Growing up I didn't think about my health. I played sports, danced, and ate the balanced meals my mom served. I was healthy. But after my sophomore year of high school I went through my first break up. He was older and moving on, and since I couldn't control that situation I decided to control something else: my food. I started watching my portions and spending time on the elliptical, and I loved the compliments I began to receive.
However, soon my healthy habits took a turn for the worse. My mind succumbed to anorexia, and when the doctor weighed me a year later I was only 100 pounds. Obviously that was far too low for my 5-foot-6 frame, so I began seeing a nutritionist. I would gain some weight and then lose it again, struggling immensely with my fear of certain foods and my anxiety in social situations.
My eating disorder continued into my freshman year of college. I was uptight, lonely, and miserable to be around. I felt like I was eating so much, but my body was requiring a lot to repair itself. Finally during my sophomore year I found a group of girls that I clicked with, started anti-anxiety medication, and started to take my life back.

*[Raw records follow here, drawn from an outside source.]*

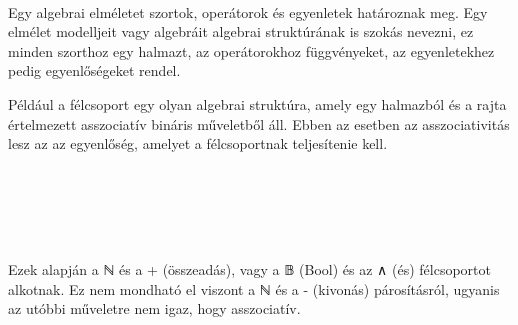 \begin{code}[hide]%
\>[0]\AgdaSpace{}%
\AgdaSpace{}%
\<%
\\
\>[0]\AgdaSpace{}%
\AgdaSpace{}%
\<%
\end{code}

Egy algebrai elméletet szortok, operátorok és egyenletek határoznak meg. Egy elmélet modelljeit vagy algebráit algebrai struktúrának is szokás nevezni, ez minden szorthoz egy halmazt, az operátorokhoz függvényeket, az egyenletekhez pedig egyenlőségeket rendel.

Például a félcsoport egy olyan algebrai struktúra, amely egy halmazból és a rajta értelmezett asszociatív bináris műveletből áll. Ebben az esetben az asszociativitás lesz az az egyenlőség, amelyet a félcsoportnak teljesítenie kell.

\begin{code}%
\>[0]\AgdaSpace{}%
\AgdaSpace{}%
\AgdaSymbol{:}\AgdaSpace{}%
\AgdaSpace{}%
\<%
\\
\>[0][@{}l@{\AgdaIndent{0}}]%
\>[2]\<%
\\
\>[2][@{}l@{\AgdaIndent{0}}]%
\>[4]\AgdaSpace{}%
\AgdaSymbol{:}\AgdaSpace{}%
\<%
\\
%
\>[4]\AgdaSpace{}%
\AgdaSymbol{:}\AgdaSpace{}%
\AgdaSpace{}%
\AgdaSpace{}%
\AgdaSpace{}%
\AgdaSpace{}%
\<%
\\
%
\>[4]\AgdaSpace{}%
\AgdaSymbol{:}\AgdaSpace{}%
\AgdaSymbol{(}\AgdaSpace{}%
\AgdaSpace{}%
\AgdaSpace{}%
\AgdaSymbol{:}\AgdaSpace{}%
\AgdaSymbol{)}\AgdaSpace{}%
\AgdaSpace{}%
\AgdaSymbol{(}\AgdaSpace{}%
\AgdaSpace{}%
\AgdaSymbol{)}\AgdaSpace{}%
\AgdaSpace{}%
\AgdaSpace{}%
\AgdaSpace{}%
\AgdaSpace{}%
\AgdaSpace{}%
\AgdaSymbol{(}\AgdaSpace{}%
\AgdaSpace{}%
\AgdaSymbol{)}\<%
\end{code}

Ezek alapján a ℕ és a + (összeadás), vagy a 𝔹 (Bool) és az ∧ (és) félcsoportot alkotnak. Ez nem mondható el viszont a ℕ és a - (kivonás) párosításról, ugyanis az utóbbi műveletre nem igaz, hogy asszociatív.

It was incredible to let myself have fun again. I went to tailgates and parties and got frozen yogurt at the dining hall. I eventually achieved a healthy weight, but unfortunately a new problem had developed. I was so used to telling myself "just eat it," that I continued to do so even when I no longer needed to. By the beginning of my senior year I was 30 pounds heavier than I wanted to be.

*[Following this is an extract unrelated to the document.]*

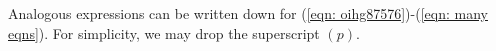 Analogous expressions can be written down for (\ref{eqn: oihg87576})-(\ref{eqn: many eqns}). For simplicity, we may drop the superscript \((p)\). 
%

Though I was happy to have recovered from anorexia, my new weight left me embarrassed and totally uncomfortable in my skin. When I tried to cut calories during the day I ended up binging at night. I felt hopeless.
Desperate, I started to learn more about nutrition. I starting reading healthy living blogs and saw vibrant, fit women that challenged their bodies with exercise and ate big, whole meals. Inspired, I made the decision to make some changes myself. I started running and lifting weights, and I cut out all of the awful diet foods I had been eating. Instead I ate oatmeal with almond butter, sweet potatoes and black beans, Greek yogurt, and lots of smoothies: REAL food.
When the weight started falling off me, my friends were worried I was slipping back into my eating disorder habits. In reality, I was just finally treating my body with the respect it deserved. I've now maintained my "happy healthy weight" for over two years.
After I graduated college I started a blog to share my new passion for health with others. I also became a Certified Holistic Health Coach through the Institute for Integrative Nutrition and help my clients find their perfect version of health.
I still struggle with body image issues like every other girl, but I have learned how to keep myself feeling happy and strong.
Clare Brady will continue to share her story with FitDay, as well as provide tips, thoughts, and ideas that have worked for her. Next week, she'll share how she manages to balance her busy life with plenty of exercise and maintain a nutritious diet.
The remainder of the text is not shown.